Os tribunais libertaram alguns. Em certos casos, concluíram que os presos tinham sido capturados por milícias afegãs ou guardas de fronteira do Paquistão e entregues em troca de recompensas, afirmaram funcionários da área de inteligência. Mas, o processo sofreu graves falhas, segundo especialistas legais civis e militares. Em lugar de advogados, militares de patente média ajudaram os presos a se prepararem para as audiências, e, além disso, os tribunais admitiram como prova informação obtida sob coerção.



Em meio a crescentes críticas internacionais, o governo dos Estados Unidos aprovou em maio de 2004 um sistema anual de liberdade sob palavra pelo qual uma Junta Administrativa de Revisão avaliava se um preso continuava representando uma ameaça ou tinha “valor de inteligência”. Mas, antes que essas audiências começassem, a Suprema Corte ordenou que o governo fizesse uma revisão da situação de todos os prisioneiros usando os grupos de especialistas previstos no regulamento do exército e nas convenções de Genebra.



As audiências de 2006 terminaram no mês passado. Mas, soube-se que a maioria dos presos passíveis de serem escolhidos para comparecer deixou de tentar essa oportunidade devido ao evidente vício no procedimento e à pressa para sua realização. No ano passado, a Suprema Corte também rejeitou a afirmação Bush de que sua autoridade de comandante em chefe lhe dava faculdades inerentes para criar comissões militares para julgar os presos de Guantânamo.

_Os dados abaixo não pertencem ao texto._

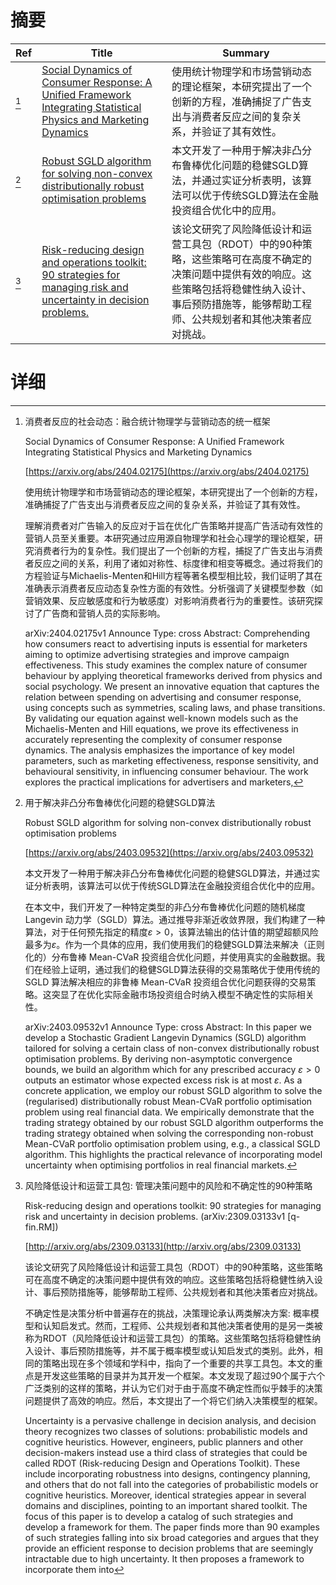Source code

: # 摘要

| Ref | Title | Summary |
| --- | --- | --- |
| [^1] | [Social Dynamics of Consumer Response: A Unified Framework Integrating Statistical Physics and Marketing Dynamics](https://arxiv.org/abs/2404.02175) | 使用统计物理学和市场营销动态的理论框架，本研究提出了一个创新的方程，准确捕捉了广告支出与消费者反应之间的复杂关系，并验证了其有效性。 |
| [^2] | [Robust SGLD algorithm for solving non-convex distributionally robust optimisation problems](https://arxiv.org/abs/2403.09532) | 本文开发了一种用于解决非凸分布鲁棒优化问题的稳健SGLD算法，并通过实证分析表明，该算法可以优于传统SGLD算法在金融投资组合优化中的应用。 |
| [^3] | [Risk-reducing design and operations toolkit: 90 strategies for managing risk and uncertainty in decision problems.](http://arxiv.org/abs/2309.03133) | 该论文研究了风险降低设计和运营工具包（RDOT）中的90种策略，这些策略可在高度不确定的决策问题中提供有效的响应。这些策略包括将稳健性纳入设计、事后预防措施等，能够帮助工程师、公共规划者和其他决策者应对挑战。 |

# 详细

[^1]: 消费者反应的社会动态：融合统计物理学与营销动态的统一框架

    Social Dynamics of Consumer Response: A Unified Framework Integrating Statistical Physics and Marketing Dynamics

    [https://arxiv.org/abs/2404.02175](https://arxiv.org/abs/2404.02175)

    使用统计物理学和市场营销动态的理论框架，本研究提出了一个创新的方程，准确捕捉了广告支出与消费者反应之间的复杂关系，并验证了其有效性。

    

    理解消费者对广告输入的反应对于旨在优化广告策略并提高广告活动有效性的营销人员至关重要。本研究通过应用源自物理学和社会心理学的理论框架，研究消费者行为的复杂性。我们提出了一个创新的方程，捕捉了广告支出与消费者反应之间的关系，利用了诸如对称性、标度律和相变等概念。通过将我们的方程验证与Michaelis-Menten和Hill方程等著名模型相比较，我们证明了其在准确表示消费者反应动态复杂性方面的有效性。分析强调了关键模型参数（如营销效果、反应敏感度和行为敏感度）对影响消费者行为的重要性。该研究探讨了广告商和营销人员的实际影响。

    arXiv:2404.02175v1 Announce Type: cross  Abstract: Comprehending how consumers react to advertising inputs is essential for marketers aiming to optimize advertising strategies and improve campaign effectiveness. This study examines the complex nature of consumer behaviour by applying theoretical frameworks derived from physics and social psychology. We present an innovative equation that captures the relation between spending on advertising and consumer response, using concepts such as symmetries, scaling laws, and phase transitions. By validating our equation against well-known models such as the Michaelis-Menten and Hill equations, we prove its effectiveness in accurately representing the complexity of consumer response dynamics. The analysis emphasizes the importance of key model parameters, such as marketing effectiveness, response sensitivity, and behavioural sensitivity, in influencing consumer behaviour. The work explores the practical implications for advertisers and marketers,
    
[^2]: 用于解决非凸分布鲁棒优化问题的稳健SGLD算法

    Robust SGLD algorithm for solving non-convex distributionally robust optimisation problems

    [https://arxiv.org/abs/2403.09532](https://arxiv.org/abs/2403.09532)

    本文开发了一种用于解决非凸分布鲁棒优化问题的稳健SGLD算法，并通过实证分析表明，该算法可以优于传统SGLD算法在金融投资组合优化中的应用。

    

    在本文中，我们开发了一种特定类型的非凸分布鲁棒优化问题的随机梯度 Langevin 动力学（SGLD）算法。通过推导非渐近收敛界限，我们构建了一种算法，对于任何预先指定的精度$\varepsilon>0$，该算法输出的估计值的期望超额风险最多为$\varepsilon$。作为一个具体的应用，我们使用我们的稳健SGLD算法来解决（正则化的）分布鲁棒 Mean-CVaR 投资组合优化问题，并使用真实的金融数据。我们在经验上证明，通过我们的稳健SGLD算法获得的交易策略优于使用传统的 SGLD 算法解决相应的非鲁棒 Mean-CVaR 投资组合优化问题获得的交易策略。这突显了在优化实际金融市场投资组合时纳入模型不确定性的实际相关性。

    arXiv:2403.09532v1 Announce Type: cross  Abstract: In this paper we develop a Stochastic Gradient Langevin Dynamics (SGLD) algorithm tailored for solving a certain class of non-convex distributionally robust optimisation problems. By deriving non-asymptotic convergence bounds, we build an algorithm which for any prescribed accuracy $\varepsilon>0$ outputs an estimator whose expected excess risk is at most $\varepsilon$. As a concrete application, we employ our robust SGLD algorithm to solve the (regularised) distributionally robust Mean-CVaR portfolio optimisation problem using real financial data. We empirically demonstrate that the trading strategy obtained by our robust SGLD algorithm outperforms the trading strategy obtained when solving the corresponding non-robust Mean-CVaR portfolio optimisation problem using, e.g., a classical SGLD algorithm. This highlights the practical relevance of incorporating model uncertainty when optimising portfolios in real financial markets.
    
[^3]: 风险降低设计和运营工具包: 管理决策问题中的风险和不确定性的90种策略

    Risk-reducing design and operations toolkit: 90 strategies for managing risk and uncertainty in decision problems. (arXiv:2309.03133v1 [q-fin.RM])

    [http://arxiv.org/abs/2309.03133](http://arxiv.org/abs/2309.03133)

    该论文研究了风险降低设计和运营工具包（RDOT）中的90种策略，这些策略可在高度不确定的决策问题中提供有效的响应。这些策略包括将稳健性纳入设计、事后预防措施等，能够帮助工程师、公共规划者和其他决策者应对挑战。

    

    不确定性是决策分析中普遍存在的挑战，决策理论承认两类解决方案: 概率模型和认知启发式。然而，工程师、公共规划者和其他决策者使用的是另一类被称为RDOT（风险降低设计和运营工具包）的策略。这些策略包括将稳健性纳入设计、事后预防措施等，并不属于概率模型或认知启发式的类别。此外，相同的策略出现在多个领域和学科中，指向了一个重要的共享工具包。本文的重点是开发这些策略的目录并为其开发一个框架。本文发现了超过90个属于六个广泛类别的这样的策略，并认为它们对于由于高度不确定性而似乎棘手的决策问题提供了高效的响应。然后，本文提出了一个将它们纳入决策模型的框架。

    Uncertainty is a pervasive challenge in decision analysis, and decision theory recognizes two classes of solutions: probabilistic models and cognitive heuristics. However, engineers, public planners and other decision-makers instead use a third class of strategies that could be called RDOT (Risk-reducing Design and Operations Toolkit). These include incorporating robustness into designs, contingency planning, and others that do not fall into the categories of probabilistic models or cognitive heuristics. Moreover, identical strategies appear in several domains and disciplines, pointing to an important shared toolkit.  The focus of this paper is to develop a catalog of such strategies and develop a framework for them. The paper finds more than 90 examples of such strategies falling into six broad categories and argues that they provide an efficient response to decision problems that are seemingly intractable due to high uncertainty. It then proposes a framework to incorporate them into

Em resposta a essa decisão do dia 29 de junho, o Congresso aprovou rapidamente a Lei de Comissões Militares dos Estados Unidos, de 2006, assinada por Bush em outubro, cujo propósito declarado é “facilitar o julgamento de terroristas e outros combatentes inimigos mediante julgamentos justos e completos por comissões militares, e para outros fins”. Por essa lei, o governo e o Congresso protegeram da justiça de forma retroativa os envolvidos nas detenções ilegais, torturas e entregas de pessoas. O governo Bush planeja julgar até 70 prisioneiros nessas comissões, mas, esse questionável processo ainda deixa de fora mais de 300 homens que permanecem detidos sem acusação.